── DATA LISTING

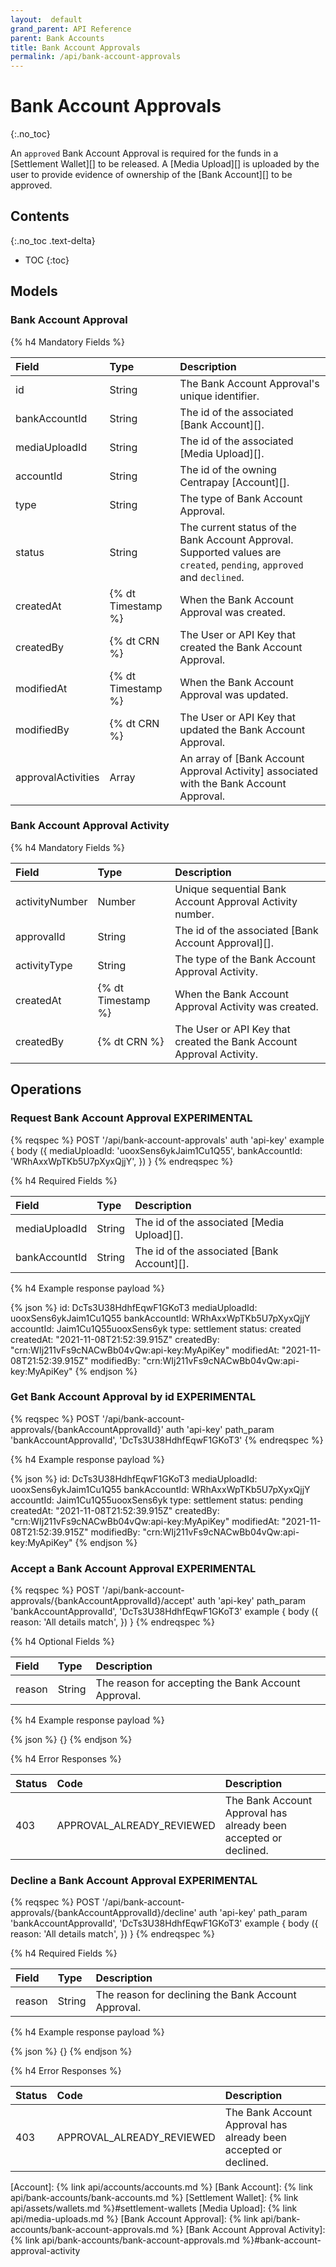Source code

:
 ```yaml
---
layout:  default
grand_parent: API Reference
parent: Bank Accounts
title: Bank Account Approvals
permalink: /api/bank-account-approvals
---
```


# Bank Account Approvals
{:.no_toc}

An `approved` Bank Account Approval is required for the funds in a [Settlement Wallet][] to be released. A [Media Upload][] is uploaded by the user to provide evidence of ownership of the [Bank Account][] to be approved.

## Contents
{:.no_toc .text-delta}

* TOC
{:toc}

## Models

### Bank Account Approval
{% h4 Mandatory Fields %}

|       Field        |        Type        |                                                      Description                                                       |
| :----------------- | :----------------- | :--------------------------------------------------------------------------------------------------------------------- |
| id                 | String             | The Bank Account Approval's unique identifier.                                                                         |
| bankAccountId      | String             | The id of the associated [Bank Account][].                                                                             |
| mediaUploadId      | String             | The id of the associated [Media Upload][].                                                                             |
| accountId          | String             | The id of the owning Centrapay [Account][].                                                                            |
| type               | String             | The type of Bank Account Approval.                                                                                     |
| status             | String             | The current status of the Bank Account Approval. Supported values are `created`, `pending`, `approved` and `declined`. |
| createdAt          | {% dt Timestamp %} | When the Bank Account Approval was created.                                                                            |
| createdBy          | {% dt CRN %}       | The User or API Key that created the Bank Account Approval.                                                            |
| modifiedAt         | {% dt Timestamp %} | When the Bank Account Approval was updated.                                                                            |
| modifiedBy         | {% dt CRN %}       | The User or API Key that updated the Bank Account Approval.                                                            |
| approvalActivities | Array              | An array of [Bank Account Approval Activity] associated with the Bank Account Approval.                                |

### Bank Account Approval Activity
{% h4 Mandatory Fields %}

|     Field      |        Type        |                             Description                              |
| :------------- | :----------------- | :------------------------------------------------------------------- |
| activityNumber | Number             | Unique sequential Bank Account Approval Activity number.             |
| approvalId     | String             | The id of the associated [Bank Account Approval][].                  |
| activityType   | String             | The type of the Bank Account Approval Activity.                      |
| createdAt      | {% dt Timestamp %} | When the Bank Account Approval Activity was created.                 |
| createdBy      | {% dt CRN %}       | The User or API Key that created the Bank Account Approval Activity. |

## Operations

### Request Bank Account Approval **EXPERIMENTAL**
{% reqspec %}
  POST '/api/bank-account-approvals'
  auth 'api-key'
  example {
    body ({
      mediaUploadId: 'uooxSens6ykJaim1Cu1Q55',
      bankAccountId: 'WRhAxxWpTKb5U7pXyxQjjY',
    })
  }
{% endreqspec %}

{% h4 Required Fields %}

|     Field     |  Type  |                Description                 |
| :------------ | :----- | :----------------------------------------- |
| mediaUploadId | String | The id of the associated [Media Upload][]. |
| bankAccountId | String | The id of the associated [Bank Account][]. |

{% h4 Example response payload %}

{% json %}
id: DcTs3U38HdhfEqwF1GKoT3
mediaUploadId: uooxSens6ykJaim1Cu1Q55
bankAccountId: WRhAxxWpTKb5U7pXyxQjjY
accountId: Jaim1Cu1Q55uooxSens6yk
type: settlement
status: created
createdAt: "2021-11-08T21:52:39.915Z"
createdBy: "crn:WIj211vFs9cNACwBb04vQw:api-key:MyApiKey"
modifiedAt: "2021-11-08T21:52:39.915Z"
modifiedBy: "crn:WIj211vFs9cNACwBb04vQw:api-key:MyApiKey"
{% endjson %}

### Get Bank Account Approval by id **EXPERIMENTAL**
{% reqspec %}
  POST '/api/bank-account-approvals/{bankAccountApprovalId}'
  auth 'api-key'
  path_param 'bankAccountApprovalId', 'DcTs3U38HdhfEqwF1GKoT3'
{% endreqspec %}

{% h4 Example response payload %}

{% json %}
id: DcTs3U38HdhfEqwF1GKoT3
mediaUploadId: uooxSens6ykJaim1Cu1Q55
bankAccountId: WRhAxxWpTKb5U7pXyxQjjY
accountId: Jaim1Cu1Q55uooxSens6yk
type: settlement
status: pending
createdAt: "2021-11-08T21:52:39.915Z"
createdBy: "crn:WIj211vFs9cNACwBb04vQw:api-key:MyApiKey"
modifiedAt: "2021-11-08T21:52:39.915Z"
modifiedBy: "crn:WIj211vFs9cNACwBb04vQw:api-key:MyApiKey"
{% endjson %}

### Accept a Bank Account Approval **EXPERIMENTAL**
{% reqspec %}
  POST '/api/bank-account-approvals/{bankAccountApprovalId}/accept'
  auth 'api-key'
  path_param 'bankAccountApprovalId', 'DcTs3U38HdhfEqwF1GKoT3'
  example {
    body ({
      reason: 'All details match',
    })
  }
{% endreqspec %}

{% h4 Optional Fields %}

| Field  |  Type  |                     Description                     |
| :----- | :----- | :-------------------------------------------------- |
| reason | String | The reason for accepting the Bank Account Approval. |

{% h4 Example response payload %}

{% json %}
{}
{% endjson %}

{% h4 Error Responses %}

| Status |           Code            |                           Description                            |
| :----- | :------------------------ | :--------------------------------------------------------------- |
| 403    | APPROVAL_ALREADY_REVIEWED | The Bank Account Approval has already been accepted or declined. |

### Decline a Bank Account Approval **EXPERIMENTAL**
{% reqspec %}
  POST '/api/bank-account-approvals/{bankAccountApprovalId}/decline'
  auth 'api-key'
  path_param 'bankAccountApprovalId', 'DcTs3U38HdhfEqwF1GKoT3'
  example {
    body ({
      reason: 'All details match',
    })
  }
{% endreqspec %}

{% h4 Required Fields %}

| Field  |  Type  |                     Description                     |
| :----- | :----- | :-------------------------------------------------- |
| reason | String | The reason for declining the Bank Account Approval. |

{% h4 Example response payload %}

{% json %}
{}
{% endjson %}

{% h4 Error Responses %}

| Status |           Code            |                           Description                            |
| :----- | :------------------------ | :--------------------------------------------------------------- |
| 403    | APPROVAL_ALREADY_REVIEWED | The Bank Account Approval has already been accepted or declined. |

[Account]: {% link api/accounts/accounts.md %}
[Bank Account]: {% link api/bank-accounts/bank-accounts.md %}
[Settlement Wallet]: {% link api/assets/wallets.md %}#settlement-wallets
[Media Upload]: {% link api/media-uploads.md %}
[Bank Account Approval]: {% link api/bank-accounts/bank-account-approvals.md %}
[Bank Account Approval Activity]: {% link api/bank-accounts/bank-account-approvals.md %}#bank-account-approval-activity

────

## TASK GOAL
Transcribe the records above exactly as they appear, leaving out any pictures.

## REPLY TO THE EXERCISE
Source code

:
 ```yaml
---
layout:  default
grand_parent: API Reference
parent: Bank Accounts
title: Bank Account Approvals
permalink: /api/bank-account-approvals
---
```


# Bank Account Approvals
{:.no_toc}

An `approved` Bank Account Approval is required for the funds in a [Settlement Wallet][] to be released. A [Media Upload][] is uploaded by the user to provide evidence of ownership of the [Bank Account][] to be approved.

## Contents
{:.no_toc .text-delta}

* TOC
{:toc}

## Models

### Bank Account Approval
{% h4 Mandatory Fields %}

|       Field        |        Type        |                                                      Description                                                       |
| :----------------- | :----------------- | :--------------------------------------------------------------------------------------------------------------------- |
| id                 | String             | The Bank Account Approval's unique identifier.                                                                         |
| bankAccountId      | String             | The id of the associated [Bank Account][].                                                                             |
| mediaUploadId      | String             | The id of the associated [Media Upload][].                                                                             |
| accountId          | String             | The id of the owning Centrapay [Account][].                                                                            |
| type               | String             | The type of Bank Account Approval.                                                                                     |
| status             | String             | The current status of the Bank Account Approval. Supported values are `created`, `pending`, `approved` and `declined`. |
| createdAt          | {% dt Timestamp %} | When the Bank Account Approval was created.                                                                            |
| createdBy          | {% dt CRN %}       | The User or API Key that created the Bank Account Approval.                                                            |
| modifiedAt         | {% dt Timestamp %} | When the Bank Account Approval was updated.                                                                            |
| modifiedBy         | {% dt CRN %}       | The User or API Key that updated the Bank Account Approval.                                                            |
| approvalActivities | Array              | An array of [Bank Account Approval Activity] associated with the Bank Account Approval.                                |

### Bank Account Approval Activity
{% h4 Mandatory Fields %}

|     Field      |        Type        |                             Description                              |
| :------------- | :----------------- | :------------------------------------------------------------------- |
| activityNumber | Number             | Unique sequential Bank Account Approval Activity number.             |
| approvalId     | String             | The id of the associated [Bank Account Approval][].                  |
| activityType   | String             | The type of the Bank Account Approval Activity.                      |
| createdAt      | {% dt Timestamp %} | When the Bank Account Approval Activity was created.                 |
| createdBy      | {% dt CRN %}       | The User or API Key that created the Bank Account Approval Activity. |

## Operations

### Request Bank Account Approval **EXPERIMENTAL**
{% reqspec %}
  POST '/api/bank-account-approvals'
  auth 'api-key'
  example {
    body ({
      mediaUploadId: 'uooxSens6ykJaim1Cu1Q55',
      bankAccountId: 'WRhAxxWpTKb5U7pXyxQjjY',
    })
  }
{% endreqspec %}

{% h4 Required Fields %}

|     Field     |  Type  |                Description                 |
| :------------ | :----- | :----------------------------------------- |
| mediaUploadId | String | The id of the associated [Media Upload][]. |
| bankAccountId | String | The id of the associated [Bank Account][]. |

{% h4 Example response payload %}

{% json %}
id: DcTs3U38HdhfEqwF1GKoT3
mediaUploadId: uooxSens6ykJaim1Cu1Q55
bankAccountId: WRhAxxWpTKb5U7pXyxQjjY
accountId: Jaim1Cu1Q55uooxSens6yk
type: settlement
status: created
createdAt: "2021-11-08T21:52:39.915Z"
createdBy: "crn:WIj211vFs9cNACwBb04vQw:api-key:MyApiKey"
modifiedAt: "2021-11-08T21:52:39.915Z"
modifiedBy: "crn:WIj211vFs9cNACwBb04vQw:api-key:MyApiKey"
{% endjson %}

### Get Bank Account Approval by id **EXPERIMENTAL**
{% reqspec %}
  POST '/api/bank-account-approvals/{bankAccountApprovalId}'
  auth 'api-key'
  path_param 'bankAccountApprovalId', 'DcTs3U38HdhfEqwF1GKoT3'
{% endreqspec %}

{% h4 Example response payload %}

{% json %}
id: DcTs3U38HdhfEqwF1GKoT3
mediaUploadId: uooxSens6ykJaim1Cu1Q55
bankAccountId: WRhAxxWpTKb5U7pXyxQjjY
accountId: Jaim1Cu1Q55uooxSens6yk
type: settlement
status: pending
createdAt: "2021-11-08T21:52:39.915Z"
createdBy: "crn:WIj211vFs9cNACwBb04vQw:api-key:MyApiKey"
modifiedAt: "2021-11-08T21:52:39.915Z"
modifiedBy: "crn:WIj211vFs9cNACwBb04vQw:api-key:MyApiKey"
{% endjson %}

### Accept a Bank Account Approval **EXPERIMENTAL**
{% reqspec %}
  POST '/api/bank-account-approvals/{bankAccountApprovalId}/accept'
  auth 'api-key'
  path_param 'bankAccountApprovalId', 'DcTs3U38HdhfEqwF1GKoT3'
  example {
    body ({
      reason: 'All details match',
    })
  }
{% endreqspec %}

{% h4 Optional Fields %}

| Field  |  Type  |                     Description                     |
| :----- | :----- | :-------------------------------------------------- |
| reason | String | The reason for accepting the Bank Account Approval. |

{% h4 Example response payload %}

{% json %}
{}
{% endjson %}

{% h4 Error Responses %}

| Status |           Code            |                           Description                            |
| :----- | :------------------------ | :--------------------------------------------------------------- |
| 403    | APPROVAL_ALREADY_REVIEWED | The Bank Account Approval has already been accepted or declined. |

### Decline a Bank Account Approval **EXPERIMENTAL**
{% reqspec %}
  POST '/api/bank-account-approvals/{bankAccountApprovalId}/decline'
  auth 'api-key'
  path_param 'bankAccountApprovalId', 'DcTs3U38HdhfEqwF1GKoT3'
  example {
    body ({
      reason: 'All details match',
    })
  }
{% endreqspec %}

{% h4 Required Fields %}

| Field  |  Type  |                     Description                     |
| :----- | :----- | :-------------------------------------------------- |
| reason | String | The reason for declining the Bank Account Approval. |

{% h4 Example response payload %}

{% json %}
{}
{% endjson %}

{% h4 Error Responses %}

| Status |           Code            |                           Description                            |
| :----- | :------------------------ | :--------------------------------------------------------------- |
| 403    | APPROVAL_ALREADY_REVIEWED | The Bank Account Approval has already been accepted or declined. |

[Account]: {% link api/accounts/accounts.md %}
[Bank Account]: {% link api/bank-accounts/bank-accounts.md %}
[Settlement Wallet]: {% link api/assets/wallets.md %}#settlement-wallets
[Media Upload]: {% link api/media-uploads.md %}
[Bank Account Approval]: {% link api/bank-accounts/bank-account-approvals.md %}
[Bank Account Approval Activity]: {% link api/bank-accounts/bank-account-approvals.md %}#bank-account-approval-activity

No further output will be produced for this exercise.